2018年6月28日木曜日

米中の貿易戦争は経済戦争

トランプ大統領が仕掛けた「報復関税」は、EUに対しても掛けられ、そこへの輸出をしていたアメリカの象徴的企業「ハーレーダビットソン」を直撃しているとか。
同社は、鉄鋼・アルミニウムへの関税上乗せによる原材料価格の上昇も影響して、その負担額は年最大1億ドルにもなるそうです。

ハーレー社は、生産の一部の海外移転を表明したそうですが、他にもレジャーボートのメーカーなどにも受注のキャンセルや延期が発生しているとか。おそらく中共の金持ち達(共産党幹部)がキャンセルなどをしているのかも知れません。

トランプ大統領はショックを受けたようで「ハーレーが最初に白旗を上げるとは驚いた。彼ら(アメリカ企業)のために闘ってきたのに!」とツイッターに書き込んだそうです。
しかし調べてみるとハーレー社は昨年から工場の海外移転などを検討しており、今回のトランプ政権の貿易戦争を利用したような節もあるようなので「私は(アメリカの)企業のために懸命に闘った。最終的にはEUへの輸出で関税を払わなくて済むようになる。税金はハーレーの言い訳にすぎない。我慢しろ!」と大統領は怒っているようです。

面白いのは「釘」の大手メーカーまでが60人のレイオフを余儀なくされてしまったそうです。安い中共製の鉄鋼を使っていた業者たちは大変ですね。

一方、豚肉などの畜産業は中共が打ち出した「報復関税」で「年22億ドルの損失が予想される」と算定しているそうです。
また、チーズなどの乳製品の生産者も、カナダが発動する報復関税の影響を受けるようで、商品の値崩れが報告され始めたとか。

大豆やアメリカニンジンなどの対中輸出を主力とする農家も、今後中共が発する報復関税で大きな損失を出すことが懸念されています。

鉄鋼やアルミなどの素材メーカーは、生産設備を維持するために作り続けなければならないという技術的問題があります。
特に鋼炉は、一度火を止めると耐火煉瓦が崩れてしまい、再稼働には莫大なお金がかかります。
中共でも同じはずです。
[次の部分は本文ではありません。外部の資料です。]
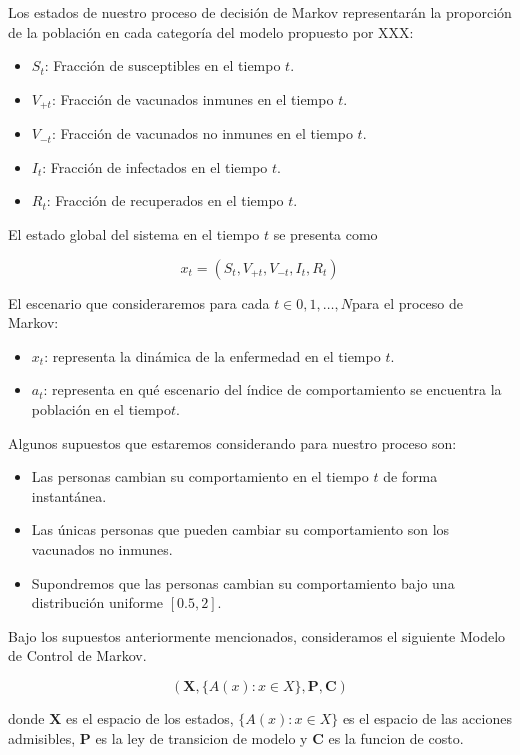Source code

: \documentclass[
  letterpaper,
  DIV=11,
  numbers=noendperiod]{scrreprt}
\providecommand{\tightlist}{%
  \setlength{\itemsep}{0pt}\setlength{\parskip}{0pt}}\usepackage{longtable,booktabs,array}
\begin{document}
Los estados de nuestro proceso de decisión de Markov representarán la
proporción de la población en cada categoría del modelo propuesto por
XXX:

\begin{itemize}
\item
  \(S_{t}\): Fracción de susceptibles en el tiempo \(t\).
\item
  \(V_{+t}\): Fracción de vacunados inmunes en el tiempo \(t\).
\item
  \(V_{-t}\): Fracción de vacunados no inmunes en el tiempo \(t\).
\item
  \(I_{t}\): Fracción de infectados en el tiempo \(t\).
\item
  \(R_{t}\): Fracción de recuperados en el tiempo \(t\).
\end{itemize}

El estado global del sistema en el tiempo \(t\) se presenta como

\[
x_{t} = (S_{t}, V_{+t}, V_{-t}, I_{t}, R_{t})
\]

El escenario que consideraremos para cada \(t \in {0,1,\dots, N}\)para
el proceso de Markov:

\begin{itemize}
\tightlist
\item
  \(x_{t}\): representa la dinámica de la enfermedad en el tiempo \(t\).
\item
  \(a_{t}\): representa en qué escenario del índice de comportamiento se
  encuentra la población en el tiempo\(t\).
\end{itemize}

Algunos supuestos que estaremos considerando para nuestro proceso son:

\begin{itemize}
\tightlist
\item
  Las personas cambian su comportamiento en el tiempo \(t\) de forma
  instantánea.
\item
  Las únicas personas que pueden cambiar su comportamiento son los
  vacunados no inmunes.
\item
  Supondremos que las personas cambian su comportamiento bajo una
  distribución uniforme \([0.5, 2]\).
\end{itemize}

Bajo los supuestos anteriormente mencionados, consideramos el siguiente
Modelo de Control de Markov.

\[
(\mathbf{X},  \{A(x): x \in X\}, \mathbf{P}, \mathbf{C})
\]

donde \(\mathbf{X}\) es el espacio de los estados, \(\{A(x): x \in X\}\)
es el espacio de las acciones admisibles, \(\mathbf{P}\) es la ley de
transicion de modelo y \(\mathbf{C}\) es la funcion de costo.
\end{document}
ただ社会体制が共産主義なので、利益に関係なく作り続け、ダンピングして世界中に売りまくったわけですね。

日本では新日鉄と日本鋼管が鉄鋼のリサイクルも手掛けて、国内生産を上手にやっていました。しかしあの不況で、新日鉄等の企業体制も大きく変わりました。
鉄鋼やアルミニュウムは、市場の値動きで流通が変わります。トランプ大統領の「国内生産」主義を掲げる場合でも、そこを良く考えて行わないと失敗します。
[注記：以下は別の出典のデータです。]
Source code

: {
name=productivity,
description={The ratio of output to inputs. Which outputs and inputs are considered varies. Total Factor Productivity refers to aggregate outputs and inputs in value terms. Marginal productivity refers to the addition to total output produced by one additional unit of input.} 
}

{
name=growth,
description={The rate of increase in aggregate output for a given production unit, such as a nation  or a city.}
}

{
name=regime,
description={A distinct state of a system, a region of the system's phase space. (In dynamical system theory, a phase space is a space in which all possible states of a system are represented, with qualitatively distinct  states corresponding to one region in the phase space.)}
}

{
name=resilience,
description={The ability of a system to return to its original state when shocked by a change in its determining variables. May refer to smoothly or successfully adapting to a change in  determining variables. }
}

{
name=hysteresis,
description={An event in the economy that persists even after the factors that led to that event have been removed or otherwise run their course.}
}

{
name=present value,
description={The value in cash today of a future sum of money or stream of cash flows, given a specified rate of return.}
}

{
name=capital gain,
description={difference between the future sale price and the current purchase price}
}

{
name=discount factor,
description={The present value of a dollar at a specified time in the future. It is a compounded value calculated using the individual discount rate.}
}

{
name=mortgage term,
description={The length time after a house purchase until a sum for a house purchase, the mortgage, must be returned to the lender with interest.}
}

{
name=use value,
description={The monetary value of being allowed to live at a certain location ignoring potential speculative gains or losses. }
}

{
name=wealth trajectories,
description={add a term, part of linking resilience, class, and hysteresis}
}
農産物の問題は補助金などで補填するしかないでしょう。輸出向けの農産物が国内に回れば消費が増えるかも知れませんね。

日本の鉄鋼は高機能材料に転嫁している部分が多いようで、あまり影響は受けないようですが、まだどうなるか正確には判りません。

今回の貿易戦争は、経済よりも安全保障上の問題が強く、アメリカから中共への高度技術の漏洩が背後にあります。
EUやカナダは巻き込まれただけで、「最終的にEUへの輸出で関税を払わなくて済むようになる。」という大統領の言葉には重みがあります。

結局「敵は中共」であって、トランプ政権はすでに真正面から「戦い」を挑んでおります。
6月26日には、対潜水艦戦闘に使用可能なハイドロフォン(水中聴音機)をアメリカから中共へ違法に輸出したとして、西北工業大学(陝西省西安市)をボストン(マサチューセッツ州)の連邦地裁に起訴したりしております。
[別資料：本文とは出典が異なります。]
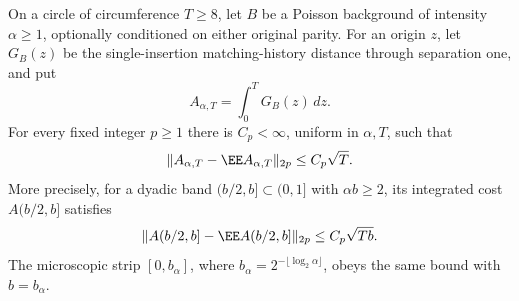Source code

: \documentclass[11pt,letterpaper]{article}
\begin{document}
\begin{theorem}
\label{thm:Poisson-integrated-capture}
On a circle of circumference $T\ge8$, let $B$ be a Poisson
background of intensity $\alpha\ge1$, optionally conditioned
on either original parity. For an origin $z$, let $G_B(z)$
be the single-insertion matching-history distance through
separation one, and put
\[
 A_{\alpha,T}=\int_0^T G_B(z)\,dz.
\]
For every fixed integer $p\ge1$ there is $C_p<\infty$,
uniform in $\alpha,T$, such that
\begin{equation}\label{eq:integrated-capture-moments}
 \|A_{\alpha,T}-\EE A_{\alpha,T}\|_{2p}\le C_p\sqrt T.
\end{equation}
More precisely, for a dyadic band $(b/2,b]\subset(0,1]$
with $\alpha b\ge2$, its integrated cost $A(b/2,b]$ satisfies
\begin{equation}\label{eq:integrated-capture-band-moments}
 \|A(b/2,b]-\EE A(b/2,b]\|_{2p}\le C_p\sqrt{Tb}.
\end{equation}
The microscopic strip $[0,b_\alpha]$, where
$b_\alpha=2^{-\lfloor\log_2\alpha\rfloor}$, obeys the same
bound with $b=b_\alpha$.
\end{theorem}
\end{document}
また、中共が完全併合を画策する台湾は、アメリカで「台湾旅行法」が出来たおかげかどうか、「トランプ政権高官の訪台頻度は、過去のどの政権よりも多い」(呉?燮外交部長)と言うことです。
蔡英文政権が安全保障面で米国との関係強化に自信を深めていることもあり、習政権が焦って世界中の航空会社に「中国・台湾」の明記をするよう圧力を掛けているようです。

トランプ政権が中共を敵視するようになったのは、昨年1年間で北朝鮮に対して習政権が何もしなかったことが判ってからです。口先では「アメリカとの関係を重視」したり「大国同士の関係」などと言いますが、結局世界に貢献する気などないことがバレてしまったようです。
ですから今年に入ってから、トランプ政権は何かと中共には「戦闘的」対応が目立っております。

そしてこのことは「シンゾーの言った通りだった」わけで、6月までに北朝鮮問題を決着の方向に付けて、今後「台湾」と「ロシア」に様々なアプローチを仕掛けていくはずです。

「安倍政権」に対しては、今年の秋に総裁選挙があり、日本のマスコミが「モリカケ問題」で騒いでいますから、再選されるのかどうか判らず、今後は少し引いていくかも知れませんね。

安倍首相の再選は、日本にとってはまだ必要なものです。安倍外交を引き継げる政治家の方はまだ居ないように思います。独特のものがありますからね。
そして憲法改正は安倍首相がなすべきことだと思います。